Kutip Putusan MK, Budi Gunawan: Aparat Tak Netral pada pemilihan kepala daerah 2024 Bisa Dipidana

JAKARTA – Menteri Koordinator Lingkup Politik kemudian Keselamatan (Menko Polkam) Budi Gunawan mengingatkan aparat untuk menjaga netralitas di area pemilihan kepala daerah 2024. Sebab di putusan Mahkamah Konstitusi (MK) aparat yang mana tidak ada netral dapat dipidana.
“Kualitas pilkada tentunya juga sangat ditentukan oleh netralitas seluruh penyelenggara, termasuk di area dalamnya adalah aparat keamanan, ASN, pejabat-pejabat area sampai tingkat desa,” kata Budi di tempat Kantor Kemenko Polkam, Hari Senin (25/11/2024).

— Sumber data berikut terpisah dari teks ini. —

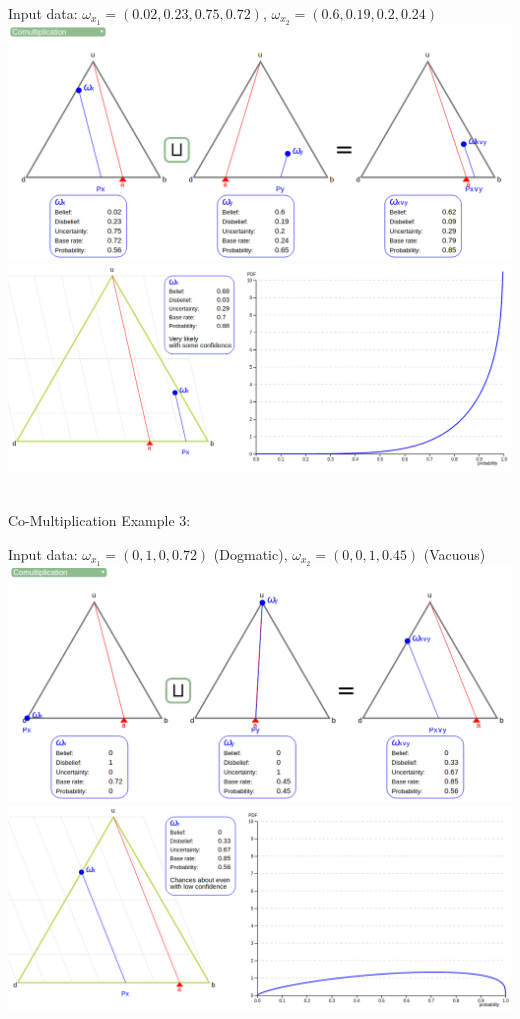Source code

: \documentclass[UTF8]{article}
\newcommand{\opinion}[5]{$\omega_{#1} = (#2, #3, #4, #5)$}
\begin{document}
    \begin{center}
        Input data: 
        \opinion{x_1}{0.02}{0.23}{0.75}{0.72}, 
        \opinion{x_2}{0.6}{0.19}{0.2}{0.24}\\
        \includegraphics[width=6in]{images/comul2.png}
        \includegraphics[width=6in]{images/comul2viz.png}
    \end{center}
    \hrulefill\\
Co-Multiplication Example 3:
    \begin{center}
        Input data: 
        \opinion{x_1}{0}{1}{0}{0.72} (Dogmatic), 
        \opinion{x_2}{0}{0}{1}{0.45} (Vacuous)\\
        \includegraphics[width=6in]{images/comul3.png}
        \includegraphics[width=6in]{images/comul3viz.png}
\end{center}
\end{document}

Terlebih putusan Mahkamah Konstitusi (MK) sudah pernah menguatkan kalau TNI/Polri harus bersikap netral pada acara pemilihan kepala daerah Serentak 2024. Sebab apabila melanggar prinsip netralitas terancam hukuman pidana.
“Hal ini sudah pernah dikuatkan oleh putusan MK No 136 PUU XII 2024 tentang Sanksi Pidana bagi aparat yang dimaksud tiada netral,” sambung Budi.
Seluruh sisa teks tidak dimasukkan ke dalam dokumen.